The number of times a child displays aggressive behavior toward a peer during a 30-minute recess period
The frequency with which drivers stop at a crosswalk when a pedestrian is waiting
The number of times a student raises their hand to answer a question during a one-hour class
Evaluation of structured observations
Strengths
Quantitative data can be easily analyzed, presented graphically, and converted to statistics
This is a strength as it allows trends and frequencies of behavior to be identified across large samples
This increases the reliability of the results
Using predetermined behavioral categories keeps the researcher focused
They can disregard behaviors that fall outside the categories ensuring that what is being recorded is directly relevant to the research aim
Limitations
Quantitative data reveals what behavior occurred but not why
This means that structured observations lack explanatory power as they produce findings that are limited in depth and insight
Predetermined categories mean the researcher cannot record behaviors that fall outside them, even if those behaviors are interesting and relevant
This limits the usefulness and validity of structured observations
Unstructured observation
An unstructured observation is used when the researcher wants to observe the full range of behaviors occurring in a small sample or more intimate setting where interpersonal interaction is the focus
The researcher does not use predetermined behavioral categories — instead they record everything that occurs during the observation session
The emphasis in unstructured observation is on gathering qualitative data, e.g.
verbal and non-verbal communication between participants
the quality and tone of conversation (e.g. light-hearted, serious, aggressive)
how participants use and move within the environment
Examples of research scenarios suited to unstructured observation:
Observing how young children interact when playing with gender-stereotyped toys
Observing how couples communicate when discussing a source of conflict
Evaluation of unstructured observations
Strengths
Unstructured observations produce rich, detailed, in-depth qualitative data that captures the complexity of behavior
This is high in ecological validity as it reflects the genuine, unfiltered experience of the participants
The flexible, open-ended nature of unstructured observation allows the researcher to follow unexpected or particularly significant behaviors as they emerge
This can generate new insights and research questions
Limitations
The highly subjective nature of unstructured observations increases the risk that the researcher loses objectivity
They may become too close to the participants, succumb to confirmation bias, or unconsciously overlook behaviors that do not align with their expectations
This reduces the reliability of the findings
Analyzing the data from unstructured observations is time-consuming and depends heavily on the researcher's interpretation
This introduces subjectivity into the findings and reduces the validity of the published conclusions
Examiner Tips and Tricks
Structured observation is not the same as a controlled observation.

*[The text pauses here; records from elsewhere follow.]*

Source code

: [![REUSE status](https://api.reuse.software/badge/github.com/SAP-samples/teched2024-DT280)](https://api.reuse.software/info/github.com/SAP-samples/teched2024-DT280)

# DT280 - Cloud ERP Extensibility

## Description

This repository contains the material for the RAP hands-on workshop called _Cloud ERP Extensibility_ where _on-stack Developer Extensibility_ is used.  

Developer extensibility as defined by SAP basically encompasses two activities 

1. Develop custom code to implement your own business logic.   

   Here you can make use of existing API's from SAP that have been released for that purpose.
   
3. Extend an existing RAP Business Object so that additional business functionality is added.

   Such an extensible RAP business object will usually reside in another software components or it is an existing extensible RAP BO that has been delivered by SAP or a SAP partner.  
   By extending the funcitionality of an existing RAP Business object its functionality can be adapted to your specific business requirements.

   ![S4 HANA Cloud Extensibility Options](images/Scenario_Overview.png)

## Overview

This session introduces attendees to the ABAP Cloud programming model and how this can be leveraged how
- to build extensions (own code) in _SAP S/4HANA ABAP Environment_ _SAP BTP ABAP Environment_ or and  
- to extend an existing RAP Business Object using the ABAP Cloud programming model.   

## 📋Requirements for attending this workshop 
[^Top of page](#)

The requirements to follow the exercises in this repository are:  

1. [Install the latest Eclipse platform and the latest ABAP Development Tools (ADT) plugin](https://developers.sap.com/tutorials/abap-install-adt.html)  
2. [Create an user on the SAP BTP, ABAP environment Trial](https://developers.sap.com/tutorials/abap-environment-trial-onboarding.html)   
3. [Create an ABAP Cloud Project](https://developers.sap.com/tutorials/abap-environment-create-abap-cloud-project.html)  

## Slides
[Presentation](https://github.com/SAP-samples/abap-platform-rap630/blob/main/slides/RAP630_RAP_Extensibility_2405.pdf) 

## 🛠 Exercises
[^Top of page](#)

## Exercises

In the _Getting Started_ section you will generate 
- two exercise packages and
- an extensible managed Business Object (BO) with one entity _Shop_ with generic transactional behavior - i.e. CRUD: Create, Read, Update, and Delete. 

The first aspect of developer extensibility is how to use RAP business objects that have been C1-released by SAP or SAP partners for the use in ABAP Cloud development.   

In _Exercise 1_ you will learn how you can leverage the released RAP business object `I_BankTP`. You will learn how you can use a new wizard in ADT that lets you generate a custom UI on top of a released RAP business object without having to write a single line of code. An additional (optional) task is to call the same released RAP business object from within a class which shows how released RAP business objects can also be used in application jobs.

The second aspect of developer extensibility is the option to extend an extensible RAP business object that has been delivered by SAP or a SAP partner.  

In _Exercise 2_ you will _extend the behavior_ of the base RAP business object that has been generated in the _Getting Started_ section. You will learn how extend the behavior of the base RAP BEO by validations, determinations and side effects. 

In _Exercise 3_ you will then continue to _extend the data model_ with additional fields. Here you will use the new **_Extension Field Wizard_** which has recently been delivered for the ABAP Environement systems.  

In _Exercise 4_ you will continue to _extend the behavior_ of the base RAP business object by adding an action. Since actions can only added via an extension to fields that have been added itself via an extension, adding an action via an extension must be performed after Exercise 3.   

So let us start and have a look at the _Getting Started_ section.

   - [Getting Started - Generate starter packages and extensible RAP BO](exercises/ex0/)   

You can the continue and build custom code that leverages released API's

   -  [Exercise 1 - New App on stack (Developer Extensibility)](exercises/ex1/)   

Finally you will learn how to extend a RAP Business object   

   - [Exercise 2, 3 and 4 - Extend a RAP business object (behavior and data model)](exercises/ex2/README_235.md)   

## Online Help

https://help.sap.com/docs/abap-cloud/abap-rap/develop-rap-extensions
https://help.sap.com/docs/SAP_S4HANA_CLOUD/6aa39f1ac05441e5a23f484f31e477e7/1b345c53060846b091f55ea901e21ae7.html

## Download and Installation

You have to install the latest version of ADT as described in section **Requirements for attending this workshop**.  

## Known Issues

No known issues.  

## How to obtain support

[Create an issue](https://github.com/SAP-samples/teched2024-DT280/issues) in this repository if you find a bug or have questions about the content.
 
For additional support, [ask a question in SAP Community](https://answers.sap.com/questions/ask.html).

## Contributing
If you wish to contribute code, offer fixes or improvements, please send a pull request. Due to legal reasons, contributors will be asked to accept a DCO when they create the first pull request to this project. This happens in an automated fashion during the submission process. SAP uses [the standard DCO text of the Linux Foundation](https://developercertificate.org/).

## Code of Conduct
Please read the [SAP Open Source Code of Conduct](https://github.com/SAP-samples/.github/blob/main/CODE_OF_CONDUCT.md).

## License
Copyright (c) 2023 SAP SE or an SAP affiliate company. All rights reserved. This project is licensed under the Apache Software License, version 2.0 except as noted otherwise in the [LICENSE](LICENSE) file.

Structured refers to the use of predetermined behavioral categories to record data, whereas controlled refers to the level of control the researcher exerts over the setting and procedure.
Behavioral categories & inter-rater reliability
Behavioral categories
Behavioral categories are used in structured observations to define and record the specific behaviors the researcher is interested in
Behavioral categories must:
only include directly observable behaviors — nothing that requires inference or interpretation
be clearly operationally defined so that there is no ambiguity about what counts as an instance of that behavior
be mutually exclusive — each behavior should fit into only one category
Examples of well-operationalized behavioral categories in a study on aggression include:
"Physical aggression" = punching, kicking, or shoving another person
"Verbal aggression" = shouting, name-calling, or threatening another person
"Non-aggressive behavior" = smiling, sharing, or cooperating with another person
Behavioral categories can be further subdivided for greater precision, e.g.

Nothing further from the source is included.